In H4D courses, interdisciplinary student teams are provided with real-world national security problems sourced from DoD and governmental agencies such as NASA. Then, student teams are instructed in, and apply, Lean Startup principles in order to iteratively develop and test potential solutions. By the end of the course, student teams will have conducted at least 100 stakeholder interviews and developed a “minimally viable product”, MVP, that addresses the needs of their DoD problem sponsor.
For students, H4D represents an unparalleled opportunity to work on real-world national security problems in close collaboration with DoD personnel and agencies. For problem sponsors, involvement in H4D is a force multiplier for their toughest problems. By the end of the course, sponsors will be provided with a MVP that aims to address their needs in addition to receiving significant new, creative, outside thinking on their problem topic.

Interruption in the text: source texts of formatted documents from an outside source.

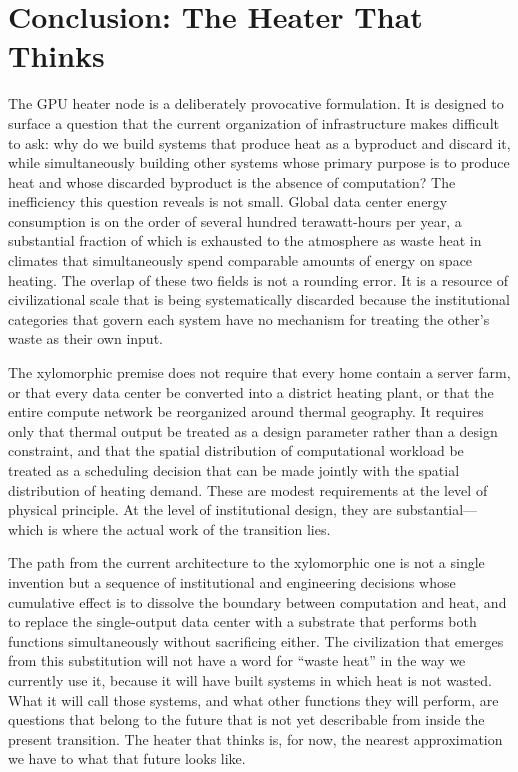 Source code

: \documentclass[12pt, oneside]{article}
\begin{document}
\section{Conclusion: The Heater That Thinks}

The GPU heater node is a deliberately provocative formulation. It is designed to surface a question that the current organization of infrastructure makes difficult to ask: why do we build systems that produce heat as a byproduct and discard it, while simultaneously building other systems whose primary purpose is to produce heat and whose discarded byproduct is the absence of computation? The inefficiency this question reveals is not small. Global data center energy consumption is on the order of several hundred terawatt-hours per year, a substantial fraction of which is exhausted to the atmosphere as waste heat in climates that simultaneously spend comparable amounts of energy on space heating. The overlap of these two fields is not a rounding error. It is a resource of civilizational scale that is being systematically discarded because the institutional categories that govern each system have no mechanism for treating the other's waste as their own input.

The xylomorphic premise does not require that every home contain a server farm, or that every data center be converted into a district heating plant, or that the entire compute network be reorganized around thermal geography. It requires only that thermal output be treated as a design parameter rather than a design constraint, and that the spatial distribution of computational workload be treated as a scheduling decision that can be made jointly with the spatial distribution of heating demand. These are modest requirements at the level of physical principle. At the level of institutional design, they are substantial---which is where the actual work of the transition lies.

The path from the current architecture to the xylomorphic one is not a single invention but a sequence of institutional and engineering decisions whose cumulative effect is to dissolve the boundary between computation and heat, and to replace the single-output data center with a substrate that performs both functions simultaneously without sacrificing either. The civilization that emerges from this substitution will not have a word for \enquote{waste heat} in the way we currently use it, because it will have built systems in which heat is not wasted. What it will call those systems, and what other functions they will perform, are questions that belong to the future that is not yet describable from inside the present transition. The heater that thinks is, for now, the nearest approximation we have to what that future looks like.
\end{document}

H4D is open to students from any discipline or major. Enrollment is limited; application required. APPLICATION DEADLINE EXTENDED TO WEDNESDAY, DEC. 20! HOWEVER, APPLICANTS WILL BE REVIEWED IN THE ORDER THEY WERE RECEIVED, SO EARLIER IS BETTER.
Do I need to know how to code to take this class?
Absolutely not! The "Hacking for Defense" moniker is meant to highlight the problem-solving nature of the class rather than computer science only hacking.
How do you make this class truly interdisciplinary?
Student applicants are coming in from business, engineering, computer science as well as arts & sciences. Teams will be formed with students of different majors and areas of expertise to create the strongest teams. Our application process will insure your fellow students will be top notch - no social loafing here.
Where do the problems come from?
We currently have plans to tackle 5 problems that have been sourced directly from NASA, the US Army, US Special Operations Command, the US Navy, and US Air Force. Students will be working closely with representatives from each of these groups.
These problems are really big and intimidating. What happens if we don't solve our problem?
The goal of the class is exploration. At the end of the class, if you don't have a clear solution, you will know more than you did at the beginning, and so will the agency with which you work. Sometimes, ruling out potential solutions that won't work is just as valuable.
Some of the information I've seen refers to an "instructional team." What is that and who are they?
The faculty and staff team committed to running this course is stacked with all-stars with expertise in cyber security, remote sensing, additive manufacturing, business, and entrepreneurship. Beyond the teaching team, each student project team will have a subject-matter expert, a military liaison, and a business advisor. The instructional and advisory team includes Daniel Massey, Andrew Meyer, Dr. Scott Palo, and Dr. Daria Kotys-Schwartz.